(Data excerpts)
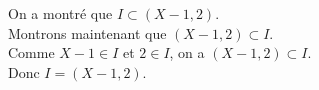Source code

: {\begin{td-sol}[]
\begin{enumerate}
            On a montré que \(I\subset (X-1,2)\).\\
            Montrons maintenant que \((X-1,2)\subset I\).\\
            Comme \(X-1\in I\) et \(2\in I\), on a \((X-1,2)\subset I\).\\
            Donc \(I = (X-1,2)\).

        \end{enumerate}
    \end{td-sol}
}{}




% 
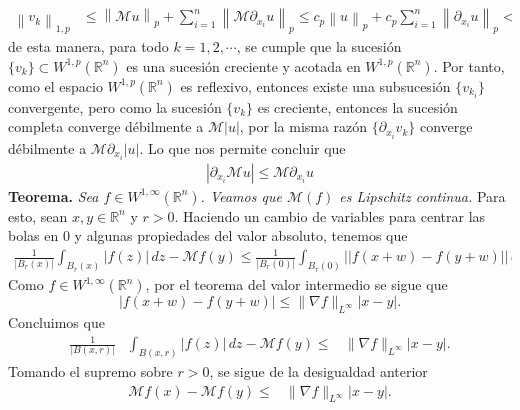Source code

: \documentclass[final]{beamer}
\providecommand{\norm}[1]{\left\|#1\right\|}
\newlength{\colwidth}
\begin{document}
\begin{frame}[t]
\begin{columns}[t]
\begin{column}{\colwidth}
\begin{alertblock}{}
      \begin{align*}
        \norm{v_k}_{1,p}&\leq \norm{\mathcal{M}u}_{p}+\sum_{i=1}^{n}\norm{\mathcal{M}\partial_{x_{i}}u}_{p}\leq c_p\norm{u}_{p}+c_{p}\sum_{i=1}^{n}\norm{\partial_{x_{i}}u}_{p}<\infty,
      \end{align*}
      de esta manera, para todo $k=1,2,\cdots$, se cumple que la sucesión $\{v_{k}\}\subset W^{1,p}(\mathbb{R}^{n})$ es una sucesión creciente y acotada en $W^{1,p}(\mathbb{R}^{n})$. Por tanto, como el espacio $W^{1,p}(\mathbb{R}^{n})$ es reflexivo, entonces existe una subsucesión $\{v_{k_{i}}\}$ convergente, pero como la sucesión $\{v_{k}\}$ es creciente, entonces la sucesión completa converge débilmente a $\mathcal{M}|u|$, por la misma razón $\{\partial_{x_{i}}v_{k}\}$ converge débilmente a $\mathcal{M}\partial_{x_i}|u|$. Lo que nos permite concluir que
      \begin{align*}
        |\partial_{x_i}\mathcal{M}u|\leq \mathcal{M}\partial_{x_i}u
      \end{align*}
    \textbf{Teorema.}\emph{ Sea $f\in W^{1,\infty}(\mathbb{R}^n)$. Veamos que $\mathcal{M}(f)$ es Lipschitz continua.} Para esto, sean $x,y\in \mathbb{R}^n$ y $r>0$. Haciendo un cambio de variables para centrar las bolas en $0$ y algunas propiedades del valor absoluto, tenemos que
      \begin{align*}
        \frac{1}{|B_{r}(x)|}\int_{B_r(x)} |f(z)|\, dz-\mathcal{M}f(y)\leq \frac{1}{|B_{r}(0)|}\int_{B_{r}(0)} \Big||f(x+w)-f(y+w)|\Big|\, dw.
      \end{align*}
      Como $f\in W^{1,\infty}(\mathbb{R}^n)$, por el teorema del valor intermedio se sigue que
      \begin{equation*}
      \big|f(x+w)-f(y+w)\big|\leq \|\nabla f\|_{L^{\infty}} |x-y|.   
      \end{equation*}
      Concluimos que 
      \begin{equation*}
      \begin{aligned}
      \frac{1}{|B(x,r)|}&\int_{B(x,r)} |f(z)|\, dz-\mathcal{M}f(y)\leq & \|\nabla f\|_{L^{\infty}} |x-y|.
      \end{aligned}
      \end{equation*}
      Tomando el supremo sobre $r>0$, se sigue de la desigualdad anterior 
      \begin{equation*}
      \begin{aligned}
      \mathcal{M}f(x)-\mathcal{M}f(y)\leq & \|\nabla f\|_{L^{\infty}} |x-y|.
      \end{aligned}

\end{equation*}
\end{alertblock}
\end{column}
\end{columns}
\end{frame}
\end{document}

:: Problem to solve ::
Write every record out again exactly, omitting the pictures they hold.

:: Result ::
Source code

: {\begin{td-sol}[]
\begin{enumerate}
            On a montré que \(I\subset (X-1,2)\).\\
            Montrons maintenant que \((X-1,2)\subset I\).\\
            Comme \(X-1\in I\) et \(2\in I\), on a \((X-1,2)\subset I\).\\
            Donc \(I = (X-1,2)\).

        \end{enumerate}
    \end{td-sol}
}{}




% 
Source code

: \documentclass[final]{beamer}
\providecommand{\norm}[1]{\left\|#1\right\|}
\newlength{\colwidth}
\begin{document}
\begin{frame}[t]
\begin{columns}[t]
\begin{column}{\colwidth}
\begin{alertblock}{}
      \begin{align*}
        \norm{v_k}_{1,p}&\leq \norm{\mathcal{M}u}_{p}+\sum_{i=1}^{n}\norm{\mathcal{M}\partial_{x_{i}}u}_{p}\leq c_p\norm{u}_{p}+c_{p}\sum_{i=1}^{n}\norm{\partial_{x_{i}}u}_{p}<\infty,
      \end{align*}
      de esta manera, para todo $k=1,2,\cdots$, se cumple que la sucesión $\{v_{k}\}\subset W^{1,p}(\mathbb{R}^{n})$ es una sucesión creciente y acotada en $W^{1,p}(\mathbb{R}^{n})$. Por tanto, como el espacio $W^{1,p}(\mathbb{R}^{n})$ es reflexivo, entonces existe una subsucesión $\{v_{k_{i}}\}$ convergente, pero como la sucesión $\{v_{k}\}$ es creciente, entonces la sucesión completa converge débilmente a $\mathcal{M}|u|$, por la misma razón $\{\partial_{x_{i}}v_{k}\}$ converge débilmente a $\mathcal{M}\partial_{x_i}|u|$. Lo que nos permite concluir que
      \begin{align*}
        |\partial_{x_i}\mathcal{M}u|\leq \mathcal{M}\partial_{x_i}u
      \end{align*}
    \textbf{Teorema.}\emph{ Sea $f\in W^{1,\infty}(\mathbb{R}^n)$. Veamos que $\mathcal{M}(f)$ es Lipschitz continua.} Para esto, sean $x,y\in \mathbb{R}^n$ y $r>0$. Haciendo un cambio de variables para centrar las bolas en $0$ y algunas propiedades del valor absoluto, tenemos que
      \begin{align*}
        \frac{1}{|B_{r}(x)|}\int_{B_r(x)} |f(z)|\, dz-\mathcal{M}f(y)\leq \frac{1}{|B_{r}(0)|}\int_{B_{r}(0)} \Big||f(x+w)-f(y+w)|\Big|\, dw.
      \end{align*}
      Como $f\in W^{1,\infty}(\mathbb{R}^n)$, por el teorema del valor intermedio se sigue que
      \begin{equation*}
      \big|f(x+w)-f(y+w)\big|\leq \|\nabla f\|_{L^{\infty}} |x-y|.   
      \end{equation*}
      Concluimos que 
      \begin{equation*}
      \begin{aligned}
      \frac{1}{|B(x,r)|}&\int_{B(x,r)} |f(z)|\, dz-\mathcal{M}f(y)\leq & \|\nabla f\|_{L^{\infty}} |x-y|.
      \end{aligned}
      \end{equation*}
      Tomando el supremo sobre $r>0$, se sigue de la desigualdad anterior 
      \begin{equation*}
      \begin{aligned}
      \mathcal{M}f(x)-\mathcal{M}f(y)\leq & \|\nabla f\|_{L^{\infty}} |x-y|.
      \end{aligned}

\end{equation*}
\end{alertblock}
\end{column}
\end{columns}
\end{frame}
\end{document}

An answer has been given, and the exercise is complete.